Background: The bioenergetic status of non-small cell lung cancer correlates with tumour aggressiveness. The voltage dependent anion channel type 1 (VDAC1) is a component of the mitochondrial permeability transition pore, regulates mitochondrial ATP/ADP exchange suggesting that its over-expression could be associated with energy dependent processes including increased proliferation and invasiveness. To test this hypothesis, we conducted an in vivo gene-expression meta-analysis of surgically resected non-small cell lung cancer (NSCLC) using 602 individual expression profiles, to examine the impact of VDAC1 on survival.

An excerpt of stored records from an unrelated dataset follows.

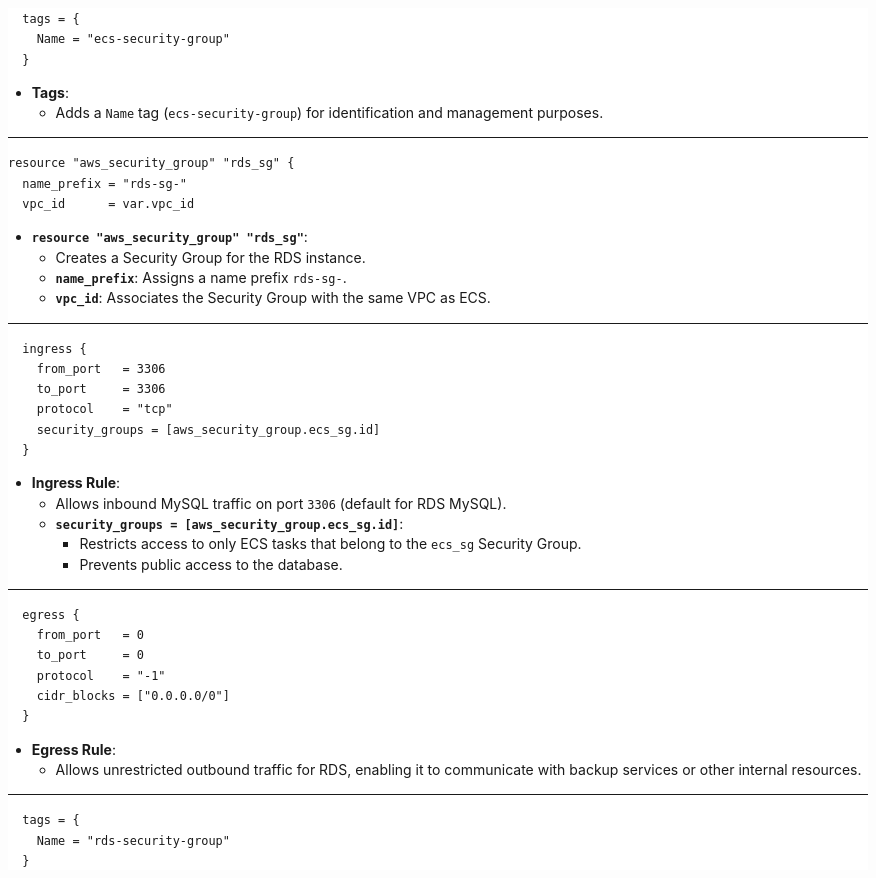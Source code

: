 
```hcl
  tags = {
    Name = "ecs-security-group"
  }
```

- **Tags**:
  - Adds a `Name` tag (`ecs-security-group`) for identification and management purposes.

---

```hcl
resource "aws_security_group" "rds_sg" {
  name_prefix = "rds-sg-"
  vpc_id      = var.vpc_id
```

- **`resource "aws_security_group" "rds_sg"`**:
  - Creates a Security Group for the RDS instance.
  - **`name_prefix`**: Assigns a name prefix `rds-sg-`.
  - **`vpc_id`**: Associates the Security Group with the same VPC as ECS.

---

```hcl
  ingress {
    from_port   = 3306
    to_port     = 3306
    protocol    = "tcp"
    security_groups = [aws_security_group.ecs_sg.id]
  }
```

- **Ingress Rule**:
  - Allows inbound MySQL traffic on port `3306` (default for RDS MySQL).
  - **`security_groups = [aws_security_group.ecs_sg.id]`**:
    - Restricts access to only ECS tasks that belong to the `ecs_sg` Security Group.
    - Prevents public access to the database.

---

```hcl
  egress {
    from_port   = 0
    to_port     = 0
    protocol    = "-1"
    cidr_blocks = ["0.0.0.0/0"]
  }
```

- **Egress Rule**:
  - Allows unrestricted outbound traffic for RDS, enabling it to communicate with backup services or other internal resources.

---

```hcl
  tags = {
    Name = "rds-security-group"
  }
```
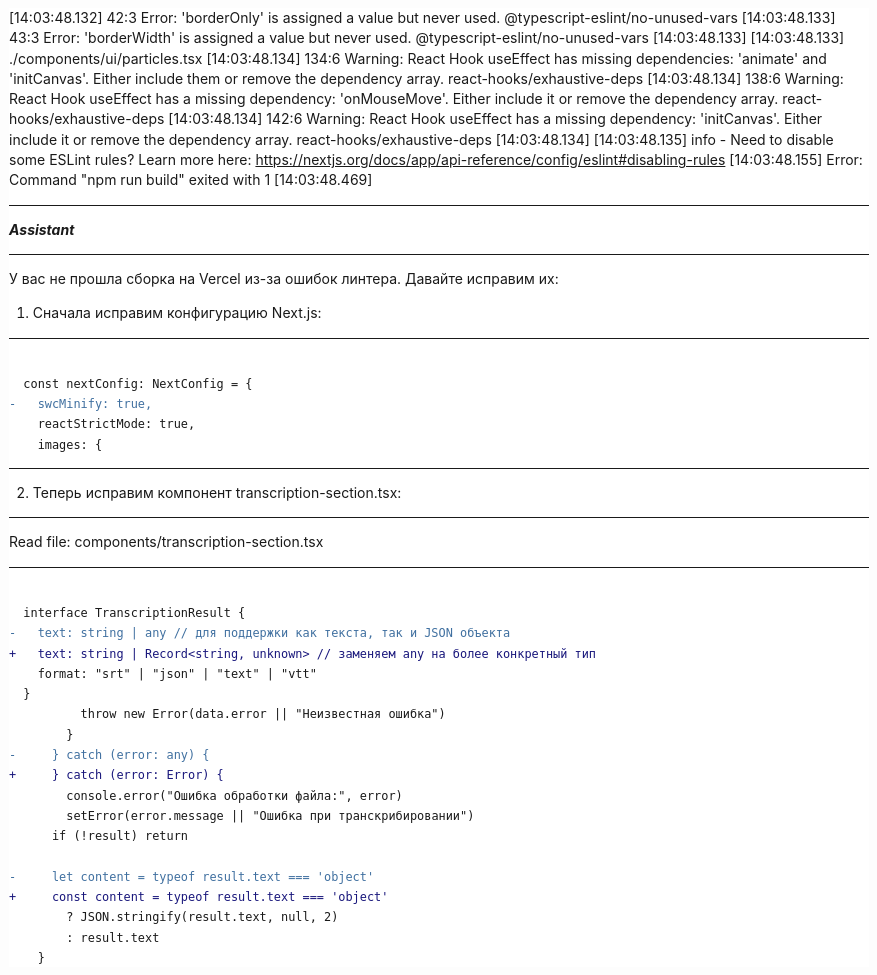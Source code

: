 [14:03:48.132] 42:3  Error: 'borderOnly' is assigned a value but never used.  @typescript-eslint/no-unused-vars
[14:03:48.133] 43:3  Error: 'borderWidth' is assigned a value but never used.  @typescript-eslint/no-unused-vars
[14:03:48.133] 
[14:03:48.133] ./components/ui/particles.tsx
[14:03:48.134] 134:6  Warning: React Hook useEffect has missing dependencies: 'animate' and 'initCanvas'. Either include them or remove the dependency array.  react-hooks/exhaustive-deps
[14:03:48.134] 138:6  Warning: React Hook useEffect has a missing dependency: 'onMouseMove'. Either include it or remove the dependency array.  react-hooks/exhaustive-deps
[14:03:48.134] 142:6  Warning: React Hook useEffect has a missing dependency: 'initCanvas'. Either include it or remove the dependency array.  react-hooks/exhaustive-deps
[14:03:48.134] 
[14:03:48.135] info  - Need to disable some ESLint rules? Learn more here: https://nextjs.org/docs/app/api-reference/config/eslint#disabling-rules
[14:03:48.155] Error: Command "npm run build" exited with 1
[14:03:48.469] 

---

_**Assistant**_



---

У вас не прошла сборка на Vercel из-за ошибок линтера. Давайте исправим их:

1. Сначала исправим конфигурацию Next.js:

---

```diff
  
  const nextConfig: NextConfig = {
-   swcMinify: true,
    reactStrictMode: true,
    images: {
```

---

2. Теперь исправим компонент transcription-section.tsx:

---

Read file: components/transcription-section.tsx

---

```diff
  
  interface TranscriptionResult {
-   text: string | any // для поддержки как текста, так и JSON объекта
+   text: string | Record<string, unknown> // заменяем any на более конкретный тип
    format: "srt" | "json" | "text" | "vtt"
  }
          throw new Error(data.error || "Неизвестная ошибка")
        }
-     } catch (error: any) {
+     } catch (error: Error) {
        console.error("Ошибка обработки файла:", error)
        setError(error.message || "Ошибка при транскрибировании")
      if (!result) return
      
-     let content = typeof result.text === 'object' 
+     const content = typeof result.text === 'object' 
        ? JSON.stringify(result.text, null, 2) 
        : result.text
    }
```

Methodology/principal findings: High VDAC1 expression was associated with shorter overall survival with hazard ratio (HR) = 0.6639 (95% confidence interval (CI) 0.4528 to 0.9721), p = 0.035352 corresponding to 52 versus 101 months. VDAC1 predicted shorter time to recurrence and was shown to be an independent prognostic factor compared with histology, gender, age, nodal stage and tumour stage in a Cox multivariate analysis. Supervised analysis of all the datasets identified a 6-gene signature comprising HNRNPC, HSPA4, HSPA9, UBE2D2, CSNK1A1 and G3BP1 with overlapping functions involving regulation of protein turnover, RAS-RAF-MEK pathway and transcription. VDAC1 predicted survival in breast cancer and myeloma and an unsupervised analysis revealed enrichment of the VDAC1 signature in specific subsets.
Conclusions: In summary, gene expression analysis identifies VDAC1 gene expression as a predictor of poor outcome in NSCLC and other cancers and is associated with dysregulation of a conserved set of biological pathways, which may be causally associated with aggressive tumour behaviour.